Work instruction ▸
Say how many lines below have "symmetric" in them, giving the number alone.

[Raw data — start]

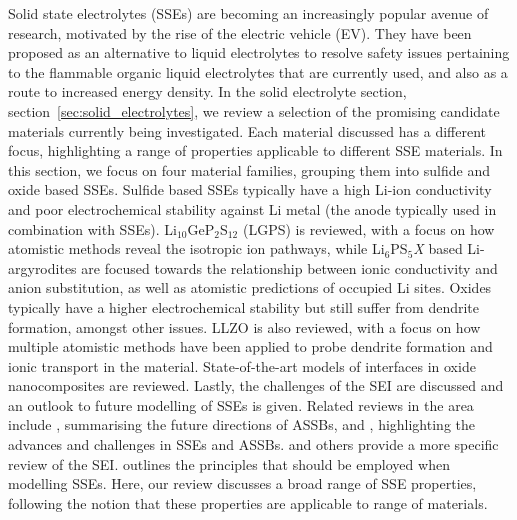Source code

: \documentclass[../main.tex]{subfiles}
\begin{document}
Solid state electrolytes (SSEs) are becoming an increasingly popular avenue of research, motivated by the rise of the electric vehicle (EV). \cite{Woods_2021} They have been proposed as an alternative to liquid electrolytes to resolve safety issues pertaining to the flammable organic liquid electrolytes that are currently used,\cite{Shepherd_Siddiqui, Pfrang2017} and also as a route to increased energy density\cite{Liu2019_e_den}. In the solid electrolyte section, section~\ref{sec:solid_electrolytes}, we review a selection of the promising candidate materials currently being investigated. Each material discussed has a different focus, highlighting a range of properties applicable to different SSE materials. In this section, we focus on four material families, grouping them into sulfide and oxide based SSEs. Sulfide based SSEs typically have a high Li-ion conductivity and poor electrochemical stability against Li metal (the anode typically used in combination with SSEs). \cite{Zhu2015, Zhang2019se_rev} Li$_{10}$GeP$_2$S$_{12}$ (LGPS) is reviewed, with a focus on how atomistic methods reveal the isotropic ion pathways, while Li$_6$PS$_5$\textit{X} based Li-argyrodites are focused towards the relationship between ionic conductivity and anion substitution, as well as atomistic predictions of occupied Li sites. Oxides typically have a higher electrochemical stability but still suffer from dendrite formation, amongst other issues.\cite{Zhu2015} LLZO is also reviewed, with a focus on how multiple atomistic methods have been applied to probe dendrite formation and ionic transport in the material. State-of-the-art models of interfaces in oxide nanocomposites are reviewed. Lastly, the challenges of the SEI are discussed and an outlook to future modelling of SSEs is given. Related reviews in the area include \citeauthor{Zhang2018se_review}, \cite{Zhang2018se_review} summarising the future directions of ASSBs, and \citeauthor{Gurung2019}, \cite{Gurung2019} highlighting the advances and challenges in SSEs and ASSBs. \citeauthor{Xiao2020interfacerev}\cite{Xiao2020interfacerev} and others\cite{Xu2018exp,Tateyama2019} provide a more specific review of the SEI. \citeauthor{Ceder2018} \cite{Ceder2018} outlines the principles that should be employed when modelling SSEs. Here, our review discusses a broad range of SSE properties, following the notion that these properties are applicable to range of materials.
\end{document}
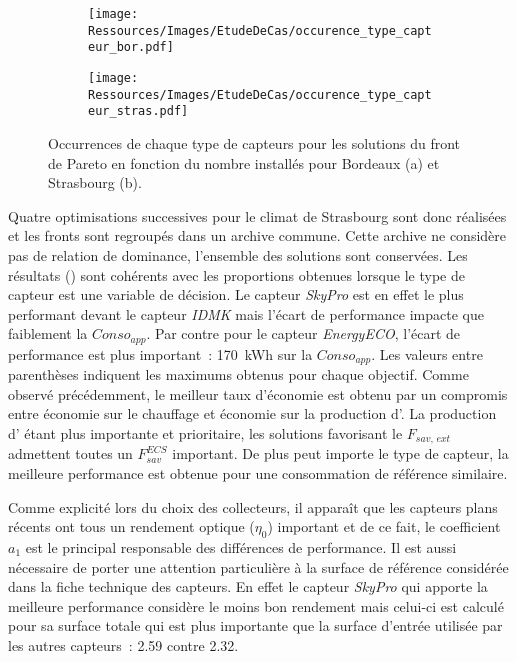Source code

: \begin{figure}
    \centering
    \begin{subfigure}[b]{0.45\textwidth}
        \centering
        \texttt{[image: Ressources/Images/EtudeDeCas/occurence\_type\_capteur\_bor.pdf]}
        \caption{}
        \label{fig:occurence_type_capteur_bor}
    \end{subfigure}
    \quad
    \begin{subfigure}[b]{0.45\textwidth}
        \centering
        \texttt{[image: Ressources/Images/EtudeDeCas/occurence\_type\_capteur\_stras.pdf]}
        \caption{}
        \label{fig:occurence_type_capteur_stras}
    \end{subfigure}
    \caption[Occurrences de chaque type de capteurs pour les solutions du front de Pareto]
             {Occurrences de chaque type de capteurs pour les solutions du front de Pareto
              en fonction du nombre installés pour Bordeaux (a) et Strasbourg (b).}
    \label{fig:occurence_type_capteur}
\end{figure}

Quatre optimisations successives pour le climat de Strasbourg sont donc réalisées
et les fronts sont regroupés dans un archive commune.
Cette archive ne considère pas de relation de dominance, l’ensemble des solutions sont
conservées. Les résultats () sont cohérents avec les
proportions obtenues lorsque le type de capteur est une variable de décision. Le capteur
\textit{SkyPro} est en effet le plus performant devant le capteur \textit{IDMK} mais
l’écart de performance impacte que faiblement la $Conso_{app}$. Par contre pour le capteur \textit{EnergyECO},
l’écart de performance est plus important~: \SI{170}{kWh} sur la $Conso_{app}$.
Les valeurs entre parenthèses indiquent les maximums obtenus pour chaque objectif.
Comme observé précédemment, le meilleur taux d’économie est obtenu par un compromis
entre économie sur le chauffage et économie sur la production d’. La production d’ étant
plus importante et prioritaire, les solutions favorisant le $F_{sav,\, ext}$ admettent toutes
un $F_{sav}^{ECS}$ important. De plus peut importe le type de capteur, la
meilleure performance est obtenue pour une consommation de référence similaire.

Comme explicité lors du choix des collecteurs, il apparaît que les capteurs plans récents
ont tous un rendement optique ($\eta_{0}$) important et de ce fait, le coefficient $a_{1}$ est
le principal responsable des différences de performance. Il est aussi nécessaire
de porter une attention particulière à la surface de référence considérée dans la
fiche technique des capteurs. En effet le capteur \textit{SkyPro} qui apporte la
meilleure performance considère le moins bon rendement mais celui-ci est calculé
pour sa surface totale qui est plus importante que la surface d’entrée utilisée
par les autres capteurs~: \num{2.59} contre \num{2.32}.

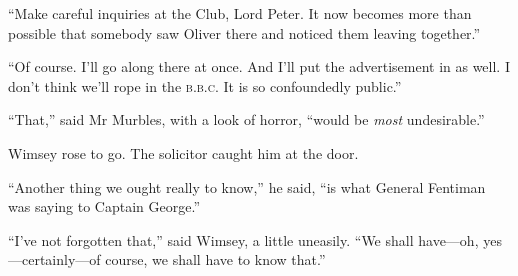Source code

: \enquote{Make careful inquiries at the Club, Lord Peter. It now becomes more than possible that somebody saw Oliver there and noticed them leaving together.}

\enquote{Of course. I'll go along there at once. And I'll put the advertisement in as well. I don't think we'll rope in the \textsc{b.b.c.} It is so confoundedly public.}

\enquote{That,} said Mr Murbles, with a look of horror, \enquote{would be \textit{most} undesirable.}

Wimsey rose to go. The solicitor caught him at the door.

\enquote{Another thing we ought really to know,} he said, \enquote{is what General Fentiman was saying to Captain George.}

\enquote{I've not forgotten that,} said Wimsey, a little uneasily. \enquote{We shall have\allowbreak---\allowbreak oh, yes\allowbreak---\allowbreak certainly---of course, we shall have to know that.}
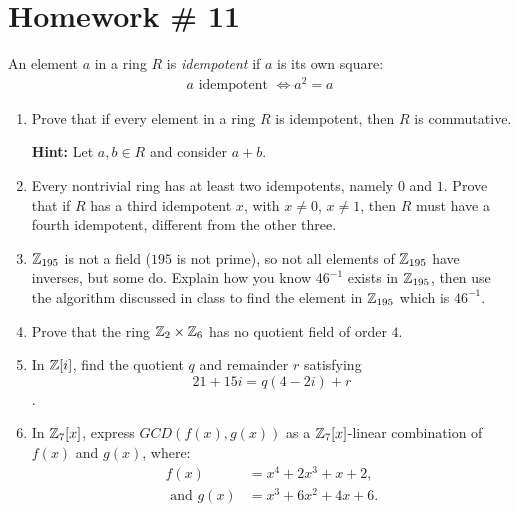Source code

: \newpage 

\section{Homework \# 11}
\label{sec:HW11}
\vspace{0.1in}
\begin{definition}[Idempotent]
    An element $a$ in a ring $R$ is \textit{idempotent} if $a$ is its own square:
    \begin{align*}
        a \text{ idempotent } \iff a^2=a
    \end{align*}
\end{definition}
\begin{enumerate}
    \setlength{\itemsep}{10pt} %
    \item Prove that if every element in a ring $R$ is idempotent, then $R$ is commutative. 
    
    \textbf{Hint:} Let $a, b \in R$ and consider $a + b$.

    \item Every nontrivial ring has at least two idempotents, namely $0$ and $1$. Prove that if $R$ has a third idempotent $x$, with $x \neq 0$, $x \neq 1$, then $R$ must have a fourth idempotent, different from the other three.

    \item ${\mathbb{ Z}}_{195}$ is not a field ($195$ is not prime), so not all elements of ${\mathbb{ Z}}_{195}$ have inverses, but some do. Explain how you know $46^{-1}$ exists in ${\mathbb{ Z}}_{195}$, then use the algorithm discussed in class to find the element in ${\mathbb{ Z}}_{195}$ which is $46^{-1}$.

    \item Prove that the ring ${\mathbb{ Z}}_2 \times {\mathbb{ Z}}_6$ has no quotient field of order $4$.

    \item In ${\mathbb{ Z}}[i]$, find the quotient $q$ and remainder $r$ satisfying
    \[
    21 + 15i = q(4 - 2i) + r
    \]
    .

    \item In ${\mathbb{ Z}}_7[x]$, express $GCD(f(x), g(x))$ as a ${\mathbb{ Z}}_7[x]$-linear combination of $f(x)$ and $g(x)$, where:
    \begin{align*}
        f(x) &= x^4 + 2x^3 + x + 2,\\
        \text{ and  } g(x) &= x^3 + 6x^2 + 4x + 6.
    \end{align*}
\end{enumerate}
\newpage 

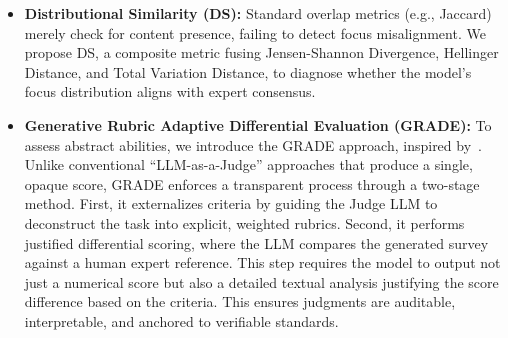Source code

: \documentclass[11pt]{article}
\begin{document}
\begin{itemize}[leftmargin=0.2cm, itemsep=0pt, parsep=0pt]
    \item \textbf{Distributional Similarity (DS):} Standard overlap metrics (e.g., Jaccard) merely check for content presence, failing to detect focus misalignment. We propose DS, a composite metric fusing Jensen-Shannon Divergence, Hellinger Distance, and Total Variation Distance, to diagnose whether the model's focus distribution aligns with expert consensus.

    \item \textbf{Generative Rubric Adaptive Differential Evaluation (GRADE):} To assess abstract abilities, we introduce the GRADE approach, inspired by~\cite{du2025deepresearch}. Unlike conventional ``LLM-as-a-Judge'' approaches that produce a single, opaque score, GRADE enforces a transparent process through a two-stage method. First, it externalizes criteria by guiding the Judge LLM to deconstruct the task into explicit, weighted rubrics. Second, it performs justified differential scoring, where the LLM compares the generated survey against a human expert reference. This step requires the model to output not just a numerical score but also a detailed textual analysis justifying the score difference based on the criteria. This ensures judgments are auditable, interpretable, and anchored to verifiable standards.
\end{itemize}
\end{document}
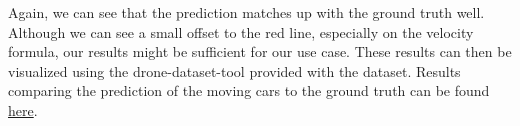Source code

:Again, we can see that the prediction matches up with the ground truth well.
Although we can see a small offset to the red line, especially on the velocity formula, our results might be sufficient for our use case.
These results can then be visualized using the drone-dataset-tool provided with the dataset.
Results comparing the prediction of the moving cars to the ground truth can be found \href{https://github.com/avocadoali/social_ai_practical_course}{here}.

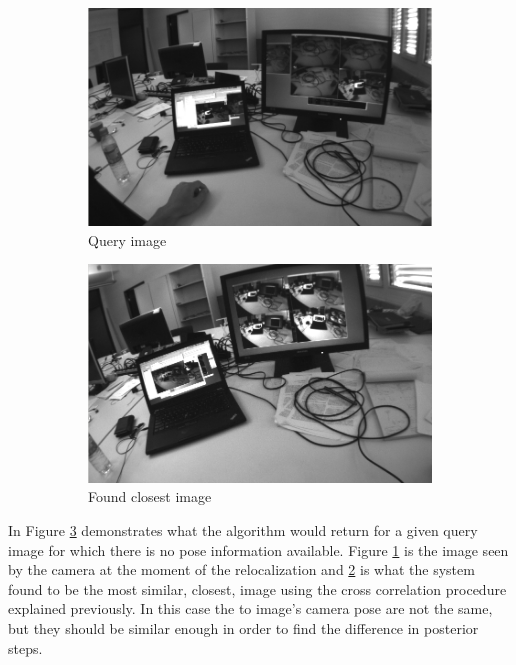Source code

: \begin{figure}[!htpb]
  \centering
  \begin{subfigure}[b]{0.6\linewidth}
    \includegraphics[width=\linewidth]{img/query_1.png}
    \caption{Query image}
    \label{fig:query_1}
  \end{subfigure}
  \quad
  \begin{subfigure}[b]{0.6\linewidth}
    \includegraphics[width=\linewidth]{img/best_match_1.png}
    \caption{Found closest image}
    \label{fig:best_match_1}
  \end{subfigure}
  \caption{}
  \label{fig:cc_example}
\end{figure}


In Figure \ref{fig:cc_example} demonstrates what the algorithm would return for a given query image for which there is no pose information available. Figure \ref{fig:query_1} is the image seen by the camera at the moment of the relocalization and \ref{fig:best_match_1} is what the system found to be the most similar, closest, image using the cross correlation procedure explained previously. In this case the to image's camera pose are not the same, but they should be similar enough in order to find the difference in posterior steps.\\

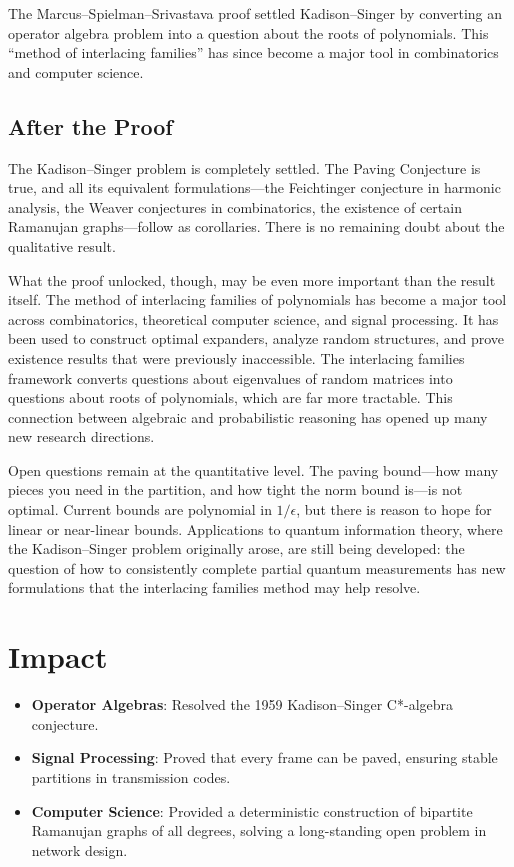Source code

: \begin{highlightbox}
The Marcus--Spielman--Srivastava proof settled Kadison--Singer by converting an operator algebra problem into a question about the roots of polynomials. This ``method of interlacing families'' has since become a major tool in combinatorics and computer science.
\end{highlightbox}

\subsection{After the Proof}

The Kadison--Singer problem is completely settled. The Paving Conjecture is true, and all its equivalent formulations---the Feichtinger conjecture in harmonic analysis, the Weaver conjectures in combinatorics, the existence of certain Ramanujan graphs---follow as corollaries. There is no remaining doubt about the qualitative result.

What the proof unlocked, though, may be even more important than the result itself. The method of interlacing families of polynomials has become a major tool across combinatorics, theoretical computer science, and signal processing. It has been used to construct optimal expanders, analyze random structures, and prove existence results that were previously inaccessible. The interlacing families framework converts questions about eigenvalues of random matrices into questions about roots of polynomials, which are far more tractable. This connection between algebraic and probabilistic reasoning has opened up many new research directions.

Open questions remain at the quantitative level. The paving bound---how many pieces you need in the partition, and how tight the norm bound is---is not optimal. Current bounds are polynomial in $1/\epsilon$, but there is reason to hope for linear or near-linear bounds. Applications to quantum information theory, where the Kadison--Singer problem originally arose, are still being developed: the question of how to consistently complete partial quantum measurements has new formulations that the interlacing families method may help resolve.

\section{Impact}
\begin{itemize}
\item \textbf{Operator Algebras}: Resolved the 1959 Kadison--Singer C*-algebra conjecture.
\item \textbf{Signal Processing}: Proved that every frame can be paved, ensuring stable partitions in transmission codes.
\item \textbf{Computer Science}: Provided a deterministic construction of bipartite Ramanujan graphs of all degrees, solving a long-standing open problem in network design.
\end{itemize}

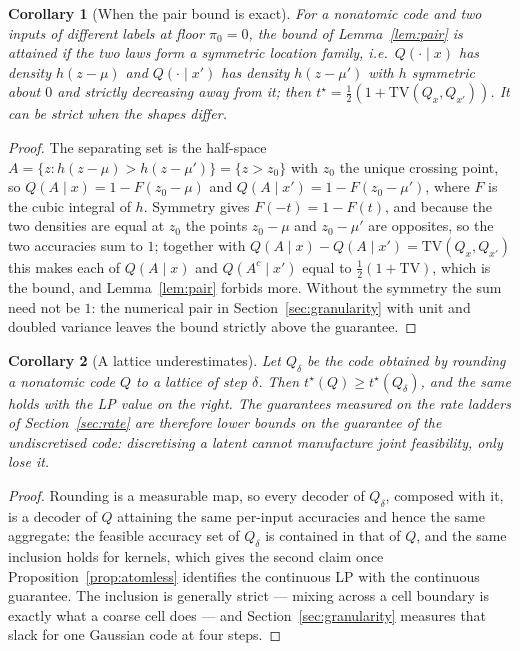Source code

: \documentclass[11pt]{article}
\newtheorem{corollary}{Corollary}
\begin{document}
\begin{corollary}[When the pair bound is exact]\label{cor:pairtight}
For a nonatomic code and two inputs of different labels at floor $\pi_0=0$, the bound of
Lemma~\ref{lem:pair} is attained if the two laws form a symmetric location family, i.e.\
$Q(\cdot\mid x)$ has density $h(z-\mu)$ and $Q(\cdot\mid x')$ has density $h(z-\mu')$ with $h$
symmetric about $0$ and strictly decreasing away from it; then
$t^\star=\tfrac12(1+\mathrm{TV}(Q_x,Q_{x'}))$. It can be strict when the shapes differ.
\end{corollary}
\begin{proof}
The separating set is the half-space $A=\{z:h(z-\mu)>h(z-\mu')\}=\{z>z_0\}$ with $z_0$ the unique
crossing point, so $Q(A\mid x)=1-F(z_0-\mu)$ and $Q(A\mid x')=1-F(z_0-\mu')$, where $F$ is the
cubic integral of $h$. Symmetry gives $F(-t)=1-F(t)$, and because the two densities are equal at
$z_0$ the points $z_0-\mu$ and $z_0-\mu'$ are opposites, so the two accuracies sum to $1$; together
with $Q(A\mid x)-Q(A\mid x')=\mathrm{TV}(Q_x,Q_{x'})$ this makes each of $Q(A\mid x)$ and
$Q(A^c\mid x')$ equal to $\tfrac12(1+\mathrm{TV})$, which is the bound, and Lemma~\ref{lem:pair}
forbids more. Without the symmetry the sum need not be $1$: the numerical pair in
Section~\ref{sec:granularity} with unit and doubled variance leaves the bound strictly above the
guarantee.
\end{proof}

\begin{corollary}[A lattice underestimates]\label{cor:conservative}
Let $Q_\delta$ be the code obtained by rounding a nonatomic code $Q$ to a lattice of step $\delta$.
Then $t^\star(Q)\ge t^\star(Q_\delta)$, and the same holds with the LP value on the right. The
guarantees measured on the rate ladders of Section~\ref{sec:rate} are therefore lower bounds on the
guarantee of the undiscretised code: discretising a latent cannot manufacture joint feasibility,
only lose it.
\end{corollary}
\begin{proof}
Rounding is a measurable map, so every decoder of $Q_\delta$, composed with it, is a decoder of $Q$
attaining the same per-input accuracies and hence the same aggregate: the feasible accuracy set of
$Q_\delta$ is contained in that of $Q$, and the same inclusion holds for kernels, which gives the
second claim once Proposition~\ref{prop:atomless} identifies the continuous LP with the continuous
guarantee. The inclusion is generally strict --- mixing across a cell boundary is exactly what a
coarse cell does --- and Section~\ref{sec:granularity} measures that slack for one Gaussian code at
four steps.
\end{proof}
\end{document}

[Raw data — finish]

Response box ▸
2